If one orion fails, then the other orion can take over, since the web tier
is clustered as is the loadbalancer's job. We have tested this
functionality, and it if we turn off one appserver, the other one takes over
the controller session without a problem.

You can directly use the database to create the keys from within the
controller servlet or a bean instanced in the controller, but then you do
not have any transaction control or any of those nice pooling things going
on under the hood with the app server, and you will pay for this with a
performance slowdown.

Brett McGlauphlin's series of articles on Flashline.com clearly indicates
the reasons for abstracting the key generation to the enterprise tier. I
would suggest a good read of this.

Regards,

the elephantwalker



-Original Message-
From: [EMAIL PROTECTED]
[mailto:[EMAIL PROTECTED]]On Behalf Of Ate Douma
Sent: Sunday, June 10, 2001 6:05 PM
To: Orion-Interest
Subject: Re: clustering and key generation


If  I understand Greg's decision correctly, he made it to prevent a single
point of failure on the Orion server instance serving the key generation
with the counter.jar. That Orion server indeed is a single point of failure
instance as only one server should serve the key generation locally.
Of course, using the database as single point of failure is just a slight
shift of focus, but those beasts are usually a bit more stable thus I think
his decision probably improved the reliability of his system.

Ate

- Original Message -
From: elephantwalker [EMAIL PROTECTED]
To: Orion-Interest [EMAIL PROTECTED]
Sent: Monday, June 11, 2001 00:52
Subject: RE: clustering and key generation


 Greg,

 I didn't really understand your problem. If you are using counter.jar to
 generate your keys, then the key is actually generated based upon the last
 key in the database, not the appserver, so clustering shouldn't be a
 problem. If there is an issue with transaction concurrency, you can always
 hack the ejb-jar.xml for counter.jar to keep control of the transactions.

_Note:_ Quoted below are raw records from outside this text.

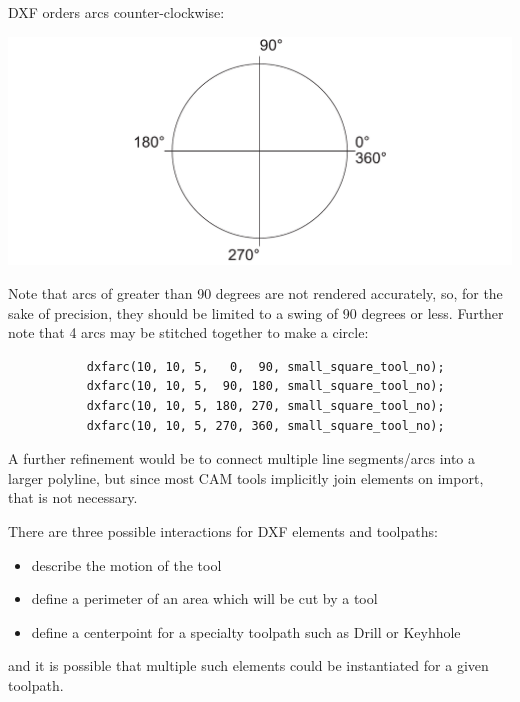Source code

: \documentclass{ltxdoc}
\begin{document}
DXF orders arcs counter-clockwise:

\noindent\includegraphics[width=\linewidth]{images/arcs_circle_degrees.pdf}%

Note that arcs of greater than 90 degrees are not rendered accurately, so, for the sake of
precision, they should be limited to a swing of 90 degrees or less. Further note that 4 arcs
may be stitched together to make a circle:
 
\begin{verbatim}
           dxfarc(10, 10, 5,   0,  90, small_square_tool_no);
           dxfarc(10, 10, 5,  90, 180, small_square_tool_no);
           dxfarc(10, 10, 5, 180, 270, small_square_tool_no);
           dxfarc(10, 10, 5, 270, 360, small_square_tool_no);
\end{verbatim}
 
A further refinement would be to connect multiple line segments/arcs into a larger polyline, 
but since most CAM tools implicitly join elements on import, that is not necessary.
 
There are three possible interactions for DXF elements and toolpaths:

\begin{itemize}
 \item describe the motion of the tool
 \item define a perimeter of an area which will be cut by a tool
 \item define a centerpoint for a specialty toolpath such as Drill or Keyhhole
\end{itemize}
 
\noindent and it is possible that multiple such elements could be instantiated for
a given toolpath.
 
\end{document}
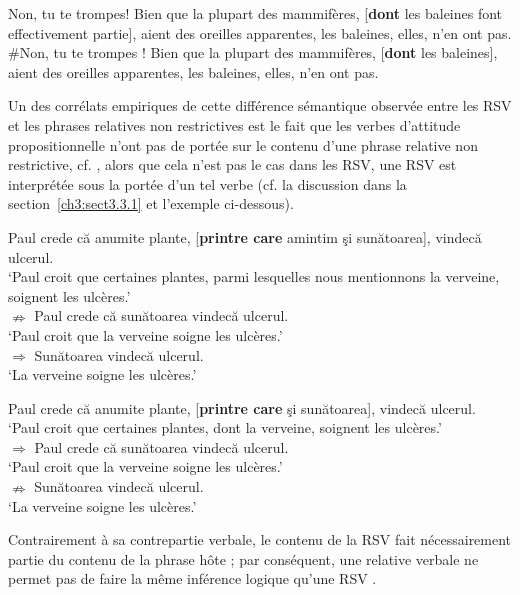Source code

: \ea \label{ch3:ex102}
\ea 
Non, tu te trompes! Bien que la plupart des mammifères, [\textbf{dont} les baleines font effectivement partie], aient des oreilles apparentes, les baleines, elles, n’en ont pas. \label{ch3:ex102a} 
\ex
\#Non, tu te trompes ! Bien que la plupart des mammifères, [\textbf{dont} les baleines], aient des oreilles apparentes, les baleines, elles, n’en ont pas. \label{ch3:ex102b} 
\z 
\z 

Un des corrélats empiriques de cette différence sémantique observée entre les RSV et les phrases relatives non restrictives est le fait que les verbes d’attitude propositionnelle n’ont pas de portée sur le contenu d’une phrase relative non restrictive, cf. , alors que cela n’est pas le cas dans les RSV, {\cad} une RSV est interprétée sous la portée d’un tel verbe (cf. la discussion dans la section~\ref{ch3:sect3.3.1} et l’exemple  ci-dessous). 

\ea \label{ch3:ex103}
\ea 
Paul crede că anumite plante, [\textbf{printre care} amintim şi sunătoarea], vindecă ulcerul. \\
\glt ‘Paul croit que certaines plantes, parmi lesquelles nous mentionnons la verveine, soignent les ulcères.’ \\
\ex ${\nRightarrow}$ Paul crede că sunătoarea vindecă ulcerul. \\
\glt ‘Paul croit que la verveine soigne les ulcères.’\\
\ex ${\Rightarrow}$ Sunătoarea vindecă ulcerul.\\
\glt ‘La verveine soigne les ulcères.’
\z 
\z 

\ea \label{ch3:ex104} 
\ea 
Paul crede că anumite plante, [\textbf{printre care} şi sunătoarea], vindecă ulcerul. \\
\glt ‘Paul croit que certaines plantes, dont la verveine, soignent les ulcères.’\\
\ex ${\Rightarrow}$ Paul crede că sunătoarea vindecă ulcerul.\\
\glt ‘Paul croit que la verveine soigne les ulcères.’\\
\ex ${\nRightarrow}$ Sunătoarea vindecă ulcerul.\\
\glt ‘La verveine soigne les ulcères.’
\z 
\z

Contrairement à sa contrepartie verbale, le contenu de la RSV fait nécessairement partie du contenu de la phrase hôte ; par conséquent, une relative verbale   ne permet pas de faire la même inférence logique qu’une RSV . 

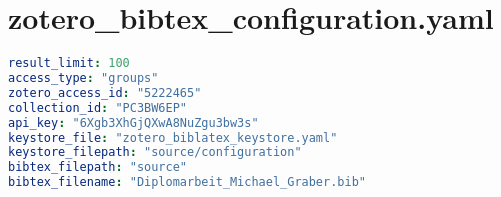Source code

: 
\section{zotero\_bibtex\_configuration.yaml}
\lstset{style=gra_codestyle}
\begin{lstlisting}[language=yaml, caption=Python LaTex - zotero\_bibtex\_configuration.yaml - Konfigurationsdatei - Zotero BibLaTex Importer,captionpos=b,label={lst:zotero_bibtex_configuration},breaklines=true]
result_limit: 100
access_type: "groups"
zotero_access_id: "5222465"
collection_id: "PC3BW6EP"
api_key: "6Xgb3XhGjQXwA8NuZgu3bw3s"
keystore_file: "zotero_biblatex_keystore.yaml"
keystore_filepath: "source/configuration"
bibtex_filepath: "source"
bibtex_filename: "Diplomarbeit_Michael_Graber.bib"
\end{lstlisting}
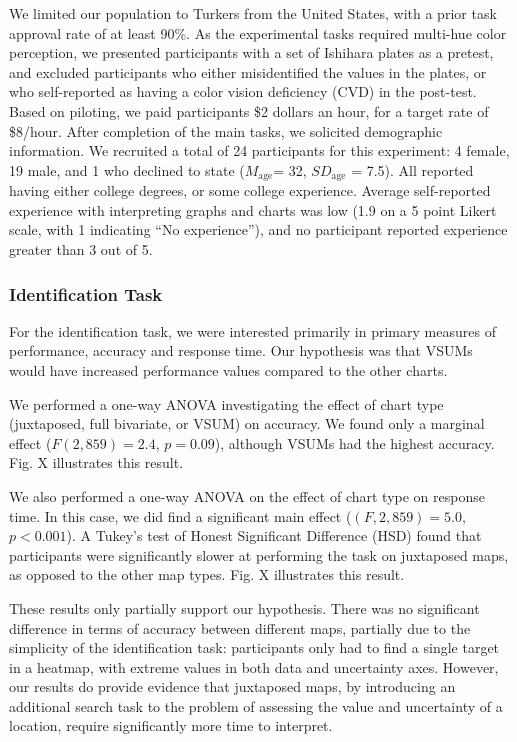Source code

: \documentclass{vgtc}                          %
\begin{document}
We limited our population to Turkers from the United States, with a prior task approval rate of at least 90\%. As the experimental tasks required multi-hue color perception, we presented participants with a set of Ishihara plates as a pretest, and excluded participants who either misidentified the values in the plates, or who self-reported as having a color vision deficiency (CVD) in the post-test. Based on piloting, we paid participants \$2 dollars an hour, for a target rate of \$8/hour. After completion of the main tasks, we solicited demographic information. We recruited a total of 24 participants for this experiment: 4 female, 19 male, and 1 who declined to state ($M_{\text{age}}$= 32, $SD_{\text{age}}$ = 7.5). All reported having either college degrees, or some college experience. Average self-reported experience with interpreting graphs and charts was low (1.9 on a 5 point Likert scale, with 1 indicating ``No experience''), and no participant reported experience greater than 3 out of 5.

\subsubsection{Identification Task}

For the identification task, we were interested primarily in primary measures of performance, accuracy and response time. Our hypothesis was that VSUMs would have increased performance values compared to the other charts.

We performed a one-way ANOVA investigating the effect of chart type (juxtaposed, full bivariate, or VSUM) on accuracy. We found only a marginal effect ($F(2,859) = 2.4$, $p=0.09$), although VSUMs had the highest accuracy. Fig. X illustrates this result.

We also performed a one-way ANOVA on the effect of chart type on response time. In this case, we did find a significant main effect ($(F,2,859) = 5.0$, $p<0.001$). A Tukey's test of Honest Significant Difference (HSD) found that participants were significantly slower at performing the task on juxtaposed maps, as opposed to the other map types. Fig. X illustrates this result.

These results only partially support our hypothesis. There was no significant difference in terms of accuracy between different maps, partially due to the simplicity of the identification task: participants only had to find a single target in a heatmap, with extreme values in both data and uncertainty axes. However, our results do provide evidence that juxtaposed maps, by introducing an additional search task to the problem of assessing the value and uncertainty of a location, require significantly more time to interpret.
\end{document}
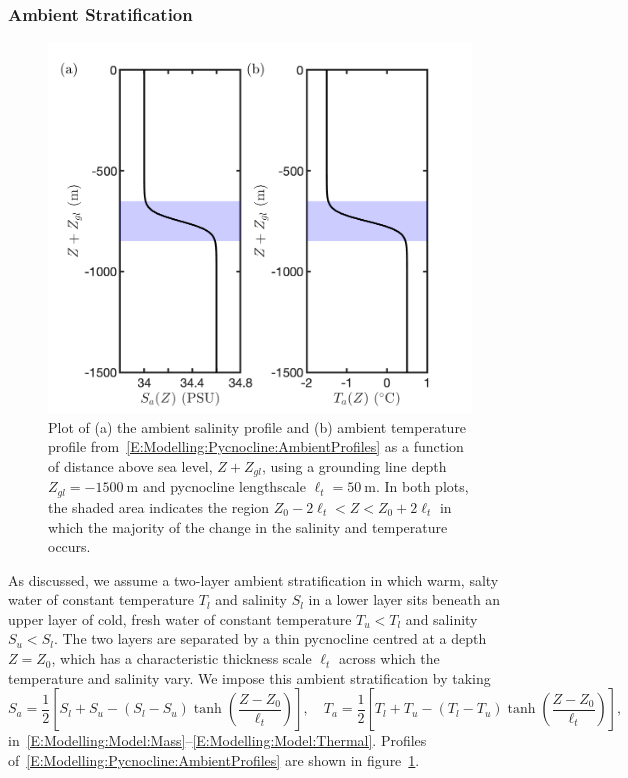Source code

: \documentclass[openacc]{rsproca_new}%
\begin{document}
\subsubsection{Ambient Stratification}\label{S:Model:Pycnocline}
\begin{figure}
\centering
\includegraphics[scale =0.4]{Submitted_PRSA/make_plots/plots/figure2.png}
\caption{Plot of (a) the ambient salinity profile and (b) ambient temperature profile from~\eqref{E:Modelling:Pycnocline:AmbientProfiles} as a function of distance above sea level, $Z + Z_{gl}$, using a grounding line depth $Z_{gl} = -1500~\si{\meter}$ and pycnocline lengthscale $\ell_t = 50~\si{\meter}$. In both plots, the shaded area indicates the region $Z_0 - 2\ell_t < Z < Z_0 + 2\ell_t$ in which the majority of the change in the salinity and temperature occurs.}\label{fig:Pycnocline_Profiles}
\end{figure}

As discussed, we assume a two-layer ambient stratification in which warm, salty water of constant temperature $T_l$ and salinity $S_l$ in a lower layer sits beneath an upper layer of cold, fresh water of constant temperature $T_u < T_l$ and salinity $S_u < S_l$. The two layers are separated by a thin pycnocline centred at a depth $Z = Z_0$, which has a characteristic thickness scale $\ell_t$ across which the temperature and salinity vary. We impose this ambient stratification by taking
\begin{equation}\label{E:Modelling:Pycnocline:AmbientProfiles}
S_a = \frac{1}{2}\left[S_l + S_u - (S_l - S_u)\tanh\left(\frac{Z - Z_0}{\ell_t}\right)\right], \quad
T_a = \frac{1}{2}\left[T_l + T_u - (T_l - T_u)\tanh\left(\frac{Z - Z_0}{\ell_t}\right)\right],
\end{equation} %
in~\eqref{E:Modelling:Model:Mass}--\eqref{E:Modelling:Model:Thermal}. Profiles of~\eqref{E:Modelling:Pycnocline:AmbientProfiles} are shown in figure~\ref{fig:Pycnocline_Profiles}. 
\end{document}
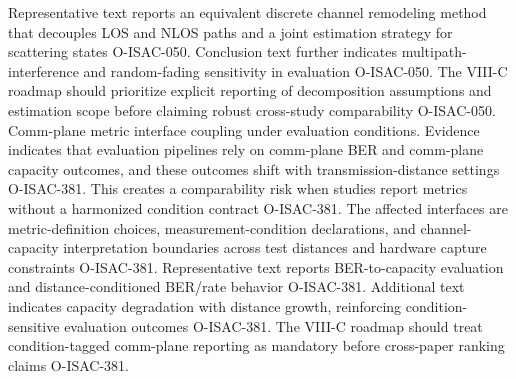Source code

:  Representative text reports an equivalent discrete channel remodeling method that decouples LOS and NLOS paths and a joint estimation strategy for scattering states O-ISAC-050. Conclusion text further indicates multipath-interference and random-fading sensitivity in evaluation O-ISAC-050.\markdownRendererOlItemEnd 
{} The VIII-C roadmap should prioritize explicit reporting of decomposition assumptions and estimation scope before claiming robust cross-study comparability O-ISAC-050.\markdownRendererOlItemEnd 
\markdownRendererOlEnd \markdownRendererInterblockSeparator
{}
\markdownRendererSectionEnd \markdownRendererSectionBegin
{}\markdownRendererInterblockSeparator
{}\markdownRendererOlBegin
{} Comm-plane metric interface coupling under evaluation conditions.\markdownRendererOlItemEnd 
{} Evidence indicates that evaluation pipelines rely on comm-plane BER and comm-plane capacity outcomes, and these outcomes shift with transmission-distance settings O-ISAC-381. This creates a comparability risk when studies report metrics without a harmonized condition contract O-ISAC-381.\markdownRendererOlItemEnd 
{} The affected interfaces are metric-definition choices, measurement-condition declarations, and channel-capacity interpretation boundaries across test distances and hardware capture constraints O-ISAC-381.\markdownRendererOlItemEnd 
{} Representative text reports BER-to-capacity evaluation and distance-conditioned BER/rate behavior O-ISAC-381. Additional text indicates capacity degradation with distance growth, reinforcing condition-sensitive evaluation outcomes O-ISAC-381.\markdownRendererOlItemEnd 
{} The VIII-C roadmap should treat condition-tagged comm-plane reporting as mandatory before cross-paper ranking claims O-ISAC-381.\markdownRendererOlItemEnd 
\markdownRendererOlEnd \markdownRendererInterblockSeparator
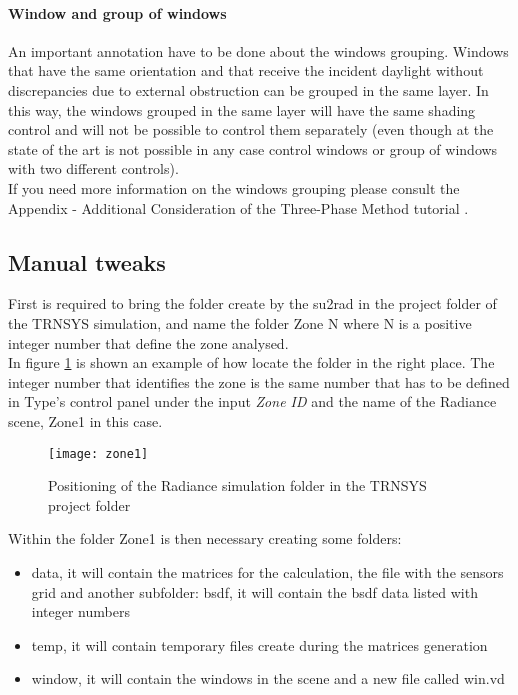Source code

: \paragraph{Window and group of windows} 
An important annotation have to be done about the windows grouping. Windows that have the same orientation and that receive the incident daylight without discrepancies due to external obstruction can be grouped in the same layer. In this way, the windows grouped in the same layer will have the same shading control and will not be possible to control them separately (even though at the state of the art is not possible in any case control windows or group of windows with two different controls).  \\
If you need more information on the windows grouping please consult the Appendix - Additional Consideration of the Three-Phase Method tutorial \cite{3ph_tut}.


\subsection{Manual tweaks}
First is required to bring the folder create by the su2rad in the project folder of the TRNSYS simulation, and name the folder Zone{\color{red} N} where {\color{red} N} is a positive integer number that define the zone analysed.\\
In figure \ref{img4:zone1} is shown an example of how locate the folder in the right place. The integer number that identifies the zone is the same number that has to be defined in Type's control panel under the input \textit{Zone ID} and the name of the Radiance scene, Zone1 in this case.
\begin{figure}[h]
\centering
\texttt{[image: zone1]}
\caption{\label{img4:zone1} Positioning of the Radiance simulation folder in the TRNSYS project folder}
\end{figure}

Within the folder Zone1 is then necessary creating some folders: 
\begin{itemize}
\renewcommand{\labelitemi}{\tiny$\blacksquare$}
\item {\color{blue} data}, it will contain the matrices for the calculation, the file with the sensors grid and another subfolder:
\subitem{\tiny$\blacksquare$} {\color{blue} bsdf}, it will contain the bsdf data listed with integer numbers
\item {\color{blue} temp}, it will contain temporary files create during the matrices generation
\item {\color{blue} window}, it will contain the windows in the scene and a new file called win.vd
\end{itemize}

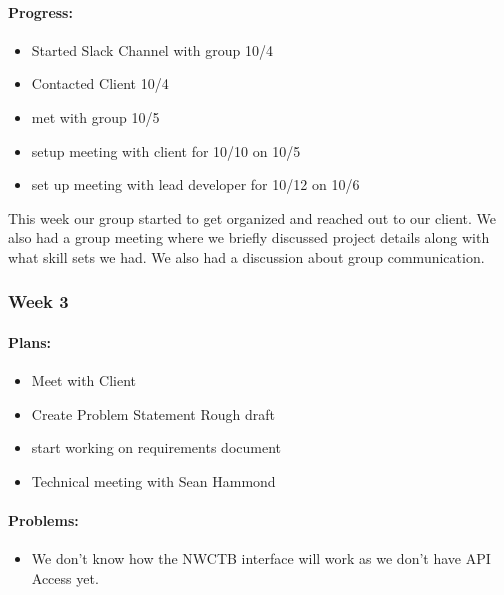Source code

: \documentclass[onecolumn, draftclsnofoot,10pt, compsoc]{article}
\begin{document}
		    \paragraph{Progress:} \hfill \break
		    \begin{itemize}
		        \item Started Slack Channel with group 10/4
		        \item Contacted Client 10/4
		        \item met with group 10/5
		        \item setup meeting with client for 10/10 on 10/5
		        \item set up meeting with lead developer for 10/12 on 10/6
		    \end{itemize}
		    
		     \hfill \break
		         This week our group started to get organized and reached out to our client. We also had a group meeting where we briefly discussed project details along with what skill sets we had. We also had a discussion about group communication.\\
		         
		\subsubsection{Week 3}
		
		    \paragraph{Plans:} \hfill \break
		        
		        \begin{itemize}
		            \item Meet with Client
		            \item Create Problem Statement Rough draft
		            \item start working on requirements document
		            \item Technical meeting with Sean Hammond
		        \end{itemize}
		        
		    \paragraph{Problems:} \hfill \break
		    
		    \begin{itemize}
		        \item We don't know how the NWCTB interface will work as we don't have API Access yet.
		    \end{itemize}
		
\end{document}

 If you are using jdbc and a slsb (see Brett McGlauphlin's column on
 Flashline.com), again the database is keeping track of the keys generated,
 and not the appserver, so clustering shouldn't be a problem.

 If you are using a bean (not an ejb, just anyolbean) to generate your
keys,
 then you've got a problem with clustering...forget about this approach, it
 will never work.

 We use counter.jar, and have had no problems with key generation in a
 clustered environment. Counter.jar is in the newsapp, and is freely
 available for anybody to use.

 Regards,

 the elephantwalker


 -Original Message-
 From: [EMAIL PROTECTED]
 [mailto:[EMAIL PROTECTED]]On Behalf Of Greg Matthews
 Sent: Sunday, June 10, 2001 3:19 PM
 To: Orion-Interest
 Subject: Re: clustering and key generation



 jason,

 thankyou for yor responses.

 in the interests of keeping it simple, i've decided to try to lobby
 the rest of the team to go back to using db generated keys (i.e. identity
 columns in the case of ms sql server ) and throw out key our
 key generation code.

 we'll then have a single .ear that can be deployed on any box
 with minimal changes to 1 or 2 orion files to allow clustering, and
 the only single point of failure will then be the database, and not
 the box generating keys.

 cheers,
 greg.

 - Original Message -
 From: Jason Smith [EMAIL PROTECTED]
 To: Orion-Interest [EMAIL PROTECTED]
 Sent: Sunday, June 10, 2001 2:36 AM
 Subject: RE: clustering and key generation


  Have you tried setting:
  ejb-module remote=true path=keygenerator /
  in your orion-application.xml on machines B,C, and D?  The only place
the
  KeyGenerator bean is really deployed is on A, so machine A's
  orion-application.xml will have remote=false.  I am assuming you have
  already set up your rmi.xml, etc. correctly to support this kind of
  operation (as in the links I posted earlier).
 
  The only other thing I can think of right now is maybe try making a
parent
  application which has the KeyGenerator bean and run children apps on the
  other machines.  I haven't tried the parent/child app deployment, so you
  would have to check the archives to see if this is feasible.
 
  -jason
 
 
 










Re: clustering and key generation

2001-06-10 Thread Greg Matthews


i think elephantwalker's solution is probably better from a
database independence point of view and understand
now that counter works off the db.

i think using identity's is probably ok also, but we'll have
to do some OO stuff server side to abstract away the
get the last identity used (MS SQL SERVER) from
get the next value from the sequence (ORACLE).

cheers,
greg

- Original Message -
From: elephantwalker [EMAIL PROTECTED]
To: Orion-Interest [EMAIL PROTECTED]
Sent: Monday, June 11, 2001 1:24 PM
Subject: RE: clustering and key generation


 We have several orion's running in clustering, each of them serving up
keys
 from counter.jar, with no conflicts. Let me be clear, each orion instance
 uses its own local counter.jar ejb to generate a key, but the underlying
 data for the key generation comes from the database. The counter.jar is
 called directly from a slsb, which then passes the generated key to the
 entity bean create method. (We could have done this from within the entity
 bean, it just seemed a little faster from the slsb). The slsb method to
 create the entity bean is called from the web tier, a type II controller
 servlet.

 If one orion fails, then the other orion can take over, since the web tier
 is clustered as is the loadbalancer's job. We have tested this
 functionality, and it if we turn off one appserver, the other one takes
over
 the controller session without a problem.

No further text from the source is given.